=== Begin Enclosure ===

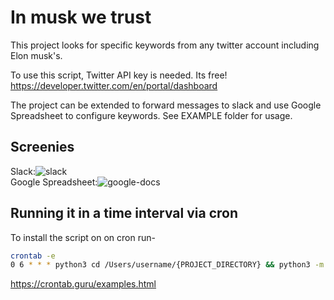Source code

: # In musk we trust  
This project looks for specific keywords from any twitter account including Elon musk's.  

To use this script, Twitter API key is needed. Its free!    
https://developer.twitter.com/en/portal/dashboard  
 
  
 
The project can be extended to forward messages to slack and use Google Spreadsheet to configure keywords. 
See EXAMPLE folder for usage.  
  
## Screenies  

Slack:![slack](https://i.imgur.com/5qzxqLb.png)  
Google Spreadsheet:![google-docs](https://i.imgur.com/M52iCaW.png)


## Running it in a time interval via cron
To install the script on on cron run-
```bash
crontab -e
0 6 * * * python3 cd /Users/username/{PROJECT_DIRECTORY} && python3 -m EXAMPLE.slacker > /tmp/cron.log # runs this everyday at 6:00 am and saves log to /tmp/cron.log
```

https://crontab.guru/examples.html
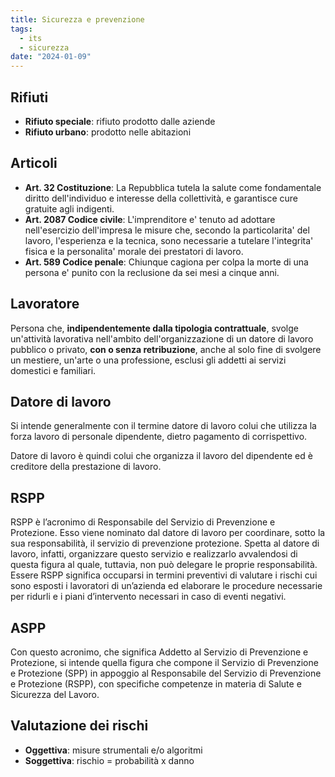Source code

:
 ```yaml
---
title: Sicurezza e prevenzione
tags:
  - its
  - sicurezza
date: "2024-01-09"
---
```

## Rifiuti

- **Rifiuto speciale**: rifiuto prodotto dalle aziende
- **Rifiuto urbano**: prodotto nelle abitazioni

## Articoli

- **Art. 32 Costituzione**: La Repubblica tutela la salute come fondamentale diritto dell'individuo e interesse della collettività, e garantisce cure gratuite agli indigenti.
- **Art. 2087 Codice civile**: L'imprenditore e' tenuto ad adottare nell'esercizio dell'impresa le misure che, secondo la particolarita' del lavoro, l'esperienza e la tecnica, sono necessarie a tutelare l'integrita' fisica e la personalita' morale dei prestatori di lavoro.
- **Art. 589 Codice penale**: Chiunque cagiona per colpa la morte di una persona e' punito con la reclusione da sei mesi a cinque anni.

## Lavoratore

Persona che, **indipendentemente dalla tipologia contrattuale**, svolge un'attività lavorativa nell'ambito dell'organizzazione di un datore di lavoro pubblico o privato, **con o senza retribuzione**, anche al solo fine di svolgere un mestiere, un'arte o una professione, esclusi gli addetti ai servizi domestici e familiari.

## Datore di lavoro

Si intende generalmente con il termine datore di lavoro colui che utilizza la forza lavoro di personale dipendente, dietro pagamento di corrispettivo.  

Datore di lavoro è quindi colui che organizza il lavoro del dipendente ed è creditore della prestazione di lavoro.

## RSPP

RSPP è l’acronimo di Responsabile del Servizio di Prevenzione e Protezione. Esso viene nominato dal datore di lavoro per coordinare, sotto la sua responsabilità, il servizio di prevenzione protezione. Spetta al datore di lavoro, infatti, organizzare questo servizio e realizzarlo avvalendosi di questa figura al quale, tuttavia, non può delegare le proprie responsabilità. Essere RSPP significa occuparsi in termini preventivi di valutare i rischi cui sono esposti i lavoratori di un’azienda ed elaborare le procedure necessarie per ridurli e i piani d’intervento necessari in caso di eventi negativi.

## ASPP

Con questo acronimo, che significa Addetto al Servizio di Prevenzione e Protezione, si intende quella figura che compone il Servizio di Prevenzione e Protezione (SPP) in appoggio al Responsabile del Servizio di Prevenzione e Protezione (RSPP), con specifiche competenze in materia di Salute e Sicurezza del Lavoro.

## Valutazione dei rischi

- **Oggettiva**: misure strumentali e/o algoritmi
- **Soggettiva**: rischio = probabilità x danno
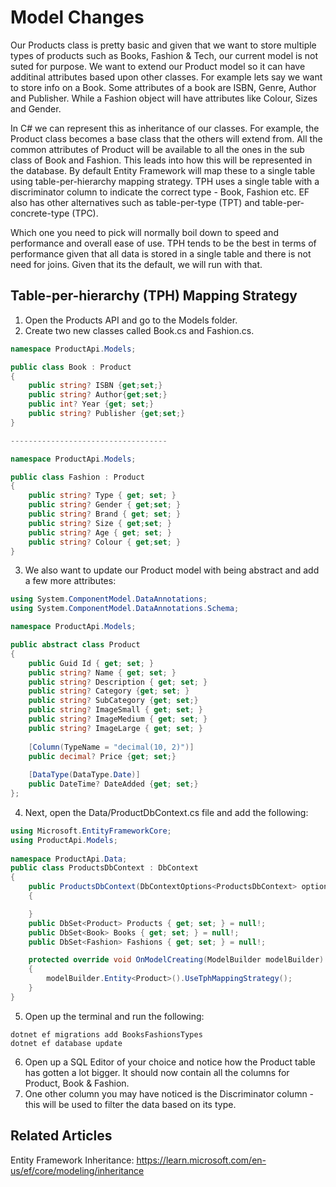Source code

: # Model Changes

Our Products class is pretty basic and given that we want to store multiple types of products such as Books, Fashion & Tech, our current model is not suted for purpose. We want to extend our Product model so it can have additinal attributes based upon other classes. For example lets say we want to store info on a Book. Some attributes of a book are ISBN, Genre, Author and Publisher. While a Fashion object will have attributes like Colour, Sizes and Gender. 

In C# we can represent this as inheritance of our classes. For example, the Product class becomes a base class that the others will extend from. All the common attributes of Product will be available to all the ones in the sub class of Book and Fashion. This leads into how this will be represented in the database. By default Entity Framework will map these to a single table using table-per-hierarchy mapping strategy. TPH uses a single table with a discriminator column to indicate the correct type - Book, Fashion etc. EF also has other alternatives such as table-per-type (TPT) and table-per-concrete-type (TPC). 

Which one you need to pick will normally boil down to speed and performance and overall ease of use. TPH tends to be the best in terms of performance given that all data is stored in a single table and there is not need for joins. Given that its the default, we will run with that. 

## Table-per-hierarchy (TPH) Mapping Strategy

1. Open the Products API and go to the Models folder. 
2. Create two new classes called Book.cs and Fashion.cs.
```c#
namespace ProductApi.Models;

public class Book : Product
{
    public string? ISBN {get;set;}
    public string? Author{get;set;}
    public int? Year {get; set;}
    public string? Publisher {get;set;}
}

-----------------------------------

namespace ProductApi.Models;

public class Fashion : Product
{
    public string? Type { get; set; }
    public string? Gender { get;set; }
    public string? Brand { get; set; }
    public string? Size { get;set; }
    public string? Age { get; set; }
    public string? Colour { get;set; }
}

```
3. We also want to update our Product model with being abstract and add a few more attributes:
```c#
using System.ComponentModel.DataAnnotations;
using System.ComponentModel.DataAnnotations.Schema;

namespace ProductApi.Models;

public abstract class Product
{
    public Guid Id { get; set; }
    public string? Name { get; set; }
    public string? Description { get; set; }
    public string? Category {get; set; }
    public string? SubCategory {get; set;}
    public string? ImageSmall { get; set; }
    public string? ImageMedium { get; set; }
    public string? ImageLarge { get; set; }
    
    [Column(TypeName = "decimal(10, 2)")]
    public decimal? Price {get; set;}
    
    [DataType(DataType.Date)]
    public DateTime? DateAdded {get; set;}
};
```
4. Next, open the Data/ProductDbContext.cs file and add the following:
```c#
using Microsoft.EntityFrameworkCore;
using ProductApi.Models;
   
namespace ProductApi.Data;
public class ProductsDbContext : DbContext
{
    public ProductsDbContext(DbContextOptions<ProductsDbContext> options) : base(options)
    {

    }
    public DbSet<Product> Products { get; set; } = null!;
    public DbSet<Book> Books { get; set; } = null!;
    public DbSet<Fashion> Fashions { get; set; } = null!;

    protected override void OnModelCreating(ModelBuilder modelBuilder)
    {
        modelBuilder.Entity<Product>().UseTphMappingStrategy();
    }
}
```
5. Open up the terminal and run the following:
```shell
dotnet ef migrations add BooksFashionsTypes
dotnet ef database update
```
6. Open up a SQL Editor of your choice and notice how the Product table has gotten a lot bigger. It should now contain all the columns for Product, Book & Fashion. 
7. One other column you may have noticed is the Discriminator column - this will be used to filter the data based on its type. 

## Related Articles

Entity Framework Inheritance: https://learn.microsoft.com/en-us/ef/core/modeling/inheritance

=== End Enclosure ===

Return all the data exactly, and keep the pictures out.

Source code

: # In musk we trust  
This project looks for specific keywords from any twitter account including Elon musk's.  

To use this script, Twitter API key is needed. Its free!    
https://developer.twitter.com/en/portal/dashboard  
 
  
 
The project can be extended to forward messages to slack and use Google Spreadsheet to configure keywords. 
See EXAMPLE folder for usage.  
  
## Screenies  

Slack:![slack](https://i.imgur.com/5qzxqLb.png)  
Google Spreadsheet:![google-docs](https://i.imgur.com/M52iCaW.png)


## Running it in a time interval via cron
To install the script on on cron run-
```bash
crontab -e
0 6 * * * python3 cd /Users/username/{PROJECT_DIRECTORY} && python3 -m EXAMPLE.slacker > /tmp/cron.log # runs this everyday at 6:00 am and saves log to /tmp/cron.log
```

https://crontab.guru/examples.html
Source code

:
 ```yaml
---
title: Sicurezza e prevenzione
tags:
  - its
  - sicurezza
date: "2024-01-09"
---
```

## Rifiuti

- **Rifiuto speciale**: rifiuto prodotto dalle aziende
- **Rifiuto urbano**: prodotto nelle abitazioni

## Articoli

- **Art. 32 Costituzione**: La Repubblica tutela la salute come fondamentale diritto dell'individuo e interesse della collettività, e garantisce cure gratuite agli indigenti.
- **Art. 2087 Codice civile**: L'imprenditore e' tenuto ad adottare nell'esercizio dell'impresa le misure che, secondo la particolarita' del lavoro, l'esperienza e la tecnica, sono necessarie a tutelare l'integrita' fisica e la personalita' morale dei prestatori di lavoro.
- **Art. 589 Codice penale**: Chiunque cagiona per colpa la morte di una persona e' punito con la reclusione da sei mesi a cinque anni.

## Lavoratore

Persona che, **indipendentemente dalla tipologia contrattuale**, svolge un'attività lavorativa nell'ambito dell'organizzazione di un datore di lavoro pubblico o privato, **con o senza retribuzione**, anche al solo fine di svolgere un mestiere, un'arte o una professione, esclusi gli addetti ai servizi domestici e familiari.

## Datore di lavoro

Si intende generalmente con il termine datore di lavoro colui che utilizza la forza lavoro di personale dipendente, dietro pagamento di corrispettivo.  

Datore di lavoro è quindi colui che organizza il lavoro del dipendente ed è creditore della prestazione di lavoro.

## RSPP

RSPP è l’acronimo di Responsabile del Servizio di Prevenzione e Protezione. Esso viene nominato dal datore di lavoro per coordinare, sotto la sua responsabilità, il servizio di prevenzione protezione. Spetta al datore di lavoro, infatti, organizzare questo servizio e realizzarlo avvalendosi di questa figura al quale, tuttavia, non può delegare le proprie responsabilità. Essere RSPP significa occuparsi in termini preventivi di valutare i rischi cui sono esposti i lavoratori di un’azienda ed elaborare le procedure necessarie per ridurli e i piani d’intervento necessari in caso di eventi negativi.

## ASPP

Con questo acronimo, che significa Addetto al Servizio di Prevenzione e Protezione, si intende quella figura che compone il Servizio di Prevenzione e Protezione (SPP) in appoggio al Responsabile del Servizio di Prevenzione e Protezione (RSPP), con specifiche competenze in materia di Salute e Sicurezza del Lavoro.

## Valutazione dei rischi

- **Oggettiva**: misure strumentali e/o algoritmi
- **Soggettiva**: rischio = probabilità x danno
Source code

: # Model Changes

Our Products class is pretty basic and given that we want to store multiple types of products such as Books, Fashion & Tech, our current model is not suted for purpose. We want to extend our Product model so it can have additinal attributes based upon other classes. For example lets say we want to store info on a Book. Some attributes of a book are ISBN, Genre, Author and Publisher. While a Fashion object will have attributes like Colour, Sizes and Gender. 

In C# we can represent this as inheritance of our classes. For example, the Product class becomes a base class that the others will extend from. All the common attributes of Product will be available to all the ones in the sub class of Book and Fashion. This leads into how this will be represented in the database. By default Entity Framework will map these to a single table using table-per-hierarchy mapping strategy. TPH uses a single table with a discriminator column to indicate the correct type - Book, Fashion etc. EF also has other alternatives such as table-per-type (TPT) and table-per-concrete-type (TPC). 

Which one you need to pick will normally boil down to speed and performance and overall ease of use. TPH tends to be the best in terms of performance given that all data is stored in a single table and there is not need for joins. Given that its the default, we will run with that. 

## Table-per-hierarchy (TPH) Mapping Strategy

1. Open the Products API and go to the Models folder. 
2. Create two new classes called Book.cs and Fashion.cs.
```c#
namespace ProductApi.Models;

public class Book : Product
{
    public string? ISBN {get;set;}
    public string? Author{get;set;}
    public int? Year {get; set;}
    public string? Publisher {get;set;}
}

-----------------------------------

namespace ProductApi.Models;

public class Fashion : Product
{
    public string? Type { get; set; }
    public string? Gender { get;set; }
    public string? Brand { get; set; }
    public string? Size { get;set; }
    public string? Age { get; set; }
    public string? Colour { get;set; }
}

```
3. We also want to update our Product model with being abstract and add a few more attributes:
```c#
using System.ComponentModel.DataAnnotations;
using System.ComponentModel.DataAnnotations.Schema;

namespace ProductApi.Models;

public abstract class Product
{
    public Guid Id { get; set; }
    public string? Name { get; set; }
    public string? Description { get; set; }
    public string? Category {get; set; }
    public string? SubCategory {get; set;}
    public string? ImageSmall { get; set; }
    public string? ImageMedium { get; set; }
    public string? ImageLarge { get; set; }
    
    [Column(TypeName = "decimal(10, 2)")]
    public decimal? Price {get; set;}
    
    [DataType(DataType.Date)]
    public DateTime? DateAdded {get; set;}
};
```
4. Next, open the Data/ProductDbContext.cs file and add the following:
```c#
using Microsoft.EntityFrameworkCore;
using ProductApi.Models;
   
namespace ProductApi.Data;
public class ProductsDbContext : DbContext
{
    public ProductsDbContext(DbContextOptions<ProductsDbContext> options) : base(options)
    {

    }
    public DbSet<Product> Products { get; set; } = null!;
    public DbSet<Book> Books { get; set; } = null!;
    public DbSet<Fashion> Fashions { get; set; } = null!;

    protected override void OnModelCreating(ModelBuilder modelBuilder)
    {
        modelBuilder.Entity<Product>().UseTphMappingStrategy();
    }
}
```
5. Open up the terminal and run the following:
```shell
dotnet ef migrations add BooksFashionsTypes
dotnet ef database update
```
6. Open up a SQL Editor of your choice and notice how the Product table has gotten a lot bigger. It should now contain all the columns for Product, Book & Fashion. 
7. One other column you may have noticed is the Discriminator column - this will be used to filter the data based on its type. 

## Related Articles

Entity Framework Inheritance: https://learn.microsoft.com/en-us/ef/core/modeling/inheritance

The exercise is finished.